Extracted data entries

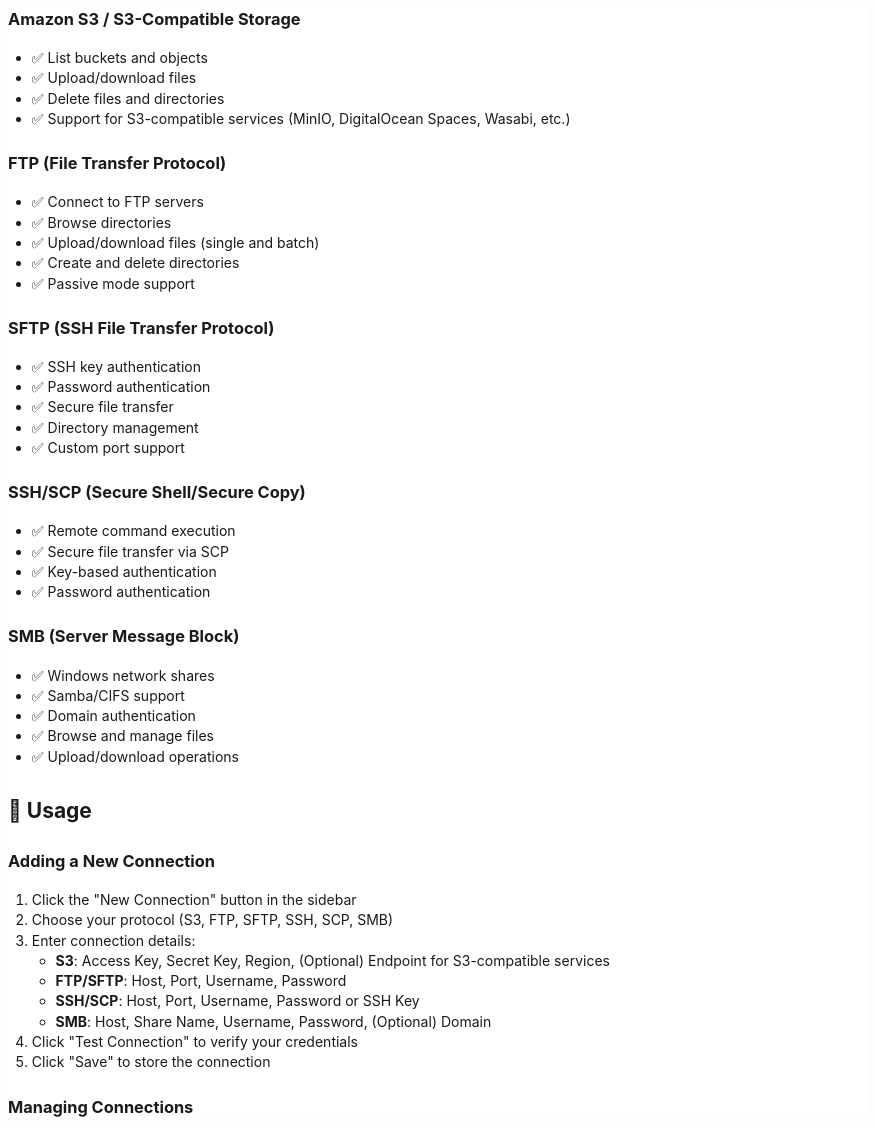 ### Amazon S3 / S3-Compatible Storage
- ✅ List buckets and objects
- ✅ Upload/download files
- ✅ Delete files and directories
- ✅ Support for S3-compatible services (MinIO, DigitalOcean Spaces, Wasabi, etc.)

### FTP (File Transfer Protocol)
- ✅ Connect to FTP servers
- ✅ Browse directories
- ✅ Upload/download files (single and batch)
- ✅ Create and delete directories
- ✅ Passive mode support

### SFTP (SSH File Transfer Protocol)
- ✅ SSH key authentication
- ✅ Password authentication
- ✅ Secure file transfer
- ✅ Directory management
- ✅ Custom port support

### SSH/SCP (Secure Shell/Secure Copy)
- ✅ Remote command execution
- ✅ Secure file transfer via SCP
- ✅ Key-based authentication
- ✅ Password authentication

### SMB (Server Message Block)
- ✅ Windows network shares
- ✅ Samba/CIFS support
- ✅ Domain authentication
- ✅ Browse and manage files
- ✅ Upload/download operations

## 📖 Usage

### Adding a New Connection

1. Click the "New Connection" button in the sidebar
2. Choose your protocol (S3, FTP, SFTP, SSH, SCP, SMB)
3. Enter connection details:
   - **S3**: Access Key, Secret Key, Region, (Optional) Endpoint for S3-compatible services
   - **FTP/SFTP**: Host, Port, Username, Password
   - **SSH/SCP**: Host, Port, Username, Password or SSH Key
   - **SMB**: Host, Share Name, Username, Password, (Optional) Domain
4. Click "Test Connection" to verify your credentials
5. Click "Save" to store the connection

### Managing Connections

▶ [Task details] Exactly the lines above from the one with "- ✅ Create and delete directories" to the one with "### Adding a New Connection", both included, are to be quoted; leave the rest out.

▶ [Finished task]
- ✅ Create and delete directories
- ✅ Passive mode support

### SFTP (SSH File Transfer Protocol)
- ✅ SSH key authentication
- ✅ Password authentication
- ✅ Secure file transfer
- ✅ Directory management
- ✅ Custom port support

### SSH/SCP (Secure Shell/Secure Copy)
- ✅ Remote command execution
- ✅ Secure file transfer via SCP
- ✅ Key-based authentication
- ✅ Password authentication

### SMB (Server Message Block)
- ✅ Windows network shares
- ✅ Samba/CIFS support
- ✅ Domain authentication
- ✅ Browse and manage files
- ✅ Upload/download operations

## 📖 Usage

### Adding a New Connection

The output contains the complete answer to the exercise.